Your instructions: After locating the line that contains "add top form" in the following entries, reproduce it and each later line exactly, including the last.

---*---

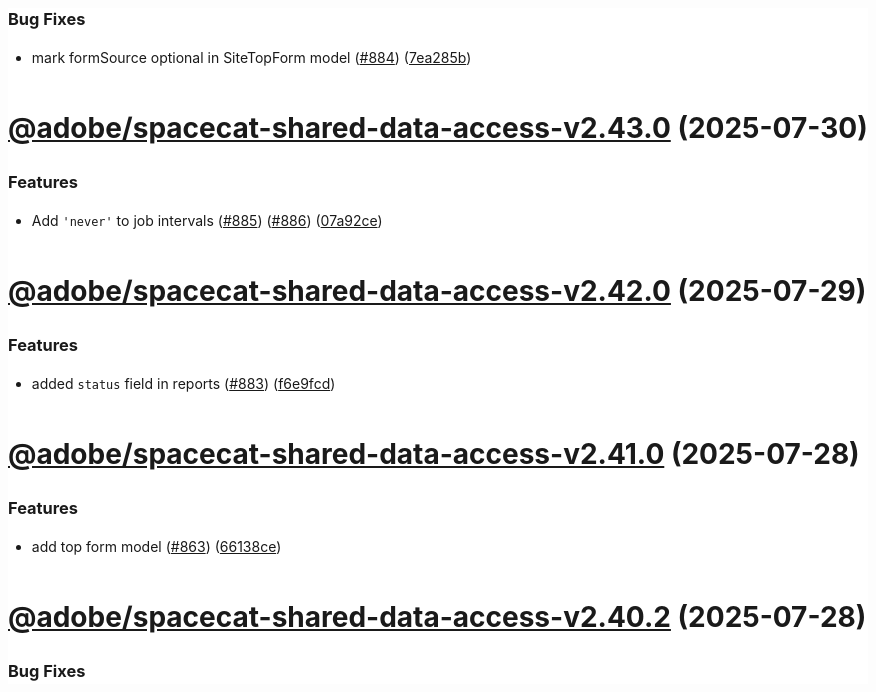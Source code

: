 
### Bug Fixes

* mark formSource optional in SiteTopForm model ([#884](https://github.com/adobe/spacecat-shared/issues/884)) ([7ea285b](https://github.com/adobe/spacecat-shared/commit/7ea285b59809e4983ec6337b9544be57ed62148e))

# [@adobe/spacecat-shared-data-access-v2.43.0](https://github.com/adobe/spacecat-shared/compare/@adobe/spacecat-shared-data-access-v2.42.0...@adobe/spacecat-shared-data-access-v2.43.0) (2025-07-30)


### Features

* Add `'never'` to job intervals ([#885](https://github.com/adobe/spacecat-shared/issues/885)) ([#886](https://github.com/adobe/spacecat-shared/issues/886)) ([07a92ce](https://github.com/adobe/spacecat-shared/commit/07a92ce2659e27a85058d1d40942ec7e8b8897e3))

# [@adobe/spacecat-shared-data-access-v2.42.0](https://github.com/adobe/spacecat-shared/compare/@adobe/spacecat-shared-data-access-v2.41.0...@adobe/spacecat-shared-data-access-v2.42.0) (2025-07-29)


### Features

* added `status` field in reports ([#883](https://github.com/adobe/spacecat-shared/issues/883)) ([f6e9fcd](https://github.com/adobe/spacecat-shared/commit/f6e9fcd1e8e5eabb731c4cdbd89654fc725c9837))

# [@adobe/spacecat-shared-data-access-v2.41.0](https://github.com/adobe/spacecat-shared/compare/@adobe/spacecat-shared-data-access-v2.40.2...@adobe/spacecat-shared-data-access-v2.41.0) (2025-07-28)


### Features

* add top form model ([#863](https://github.com/adobe/spacecat-shared/issues/863)) ([66138ce](https://github.com/adobe/spacecat-shared/commit/66138ced4a0b0e3c68bf0aaec02b7adaafb0503d))

# [@adobe/spacecat-shared-data-access-v2.40.2](https://github.com/adobe/spacecat-shared/compare/@adobe/spacecat-shared-data-access-v2.40.1...@adobe/spacecat-shared-data-access-v2.40.2) (2025-07-28)


### Bug Fixes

---*---

Answer section:
* add top form model ([#863](https://github.com/adobe/spacecat-shared/issues/863)) ([66138ce](https://github.com/adobe/spacecat-shared/commit/66138ced4a0b0e3c68bf0aaec02b7adaafb0503d))

# [@adobe/spacecat-shared-data-access-v2.40.2](https://github.com/adobe/spacecat-shared/compare/@adobe/spacecat-shared-data-access-v2.40.1...@adobe/spacecat-shared-data-access-v2.40.2) (2025-07-28)


### Bug Fixes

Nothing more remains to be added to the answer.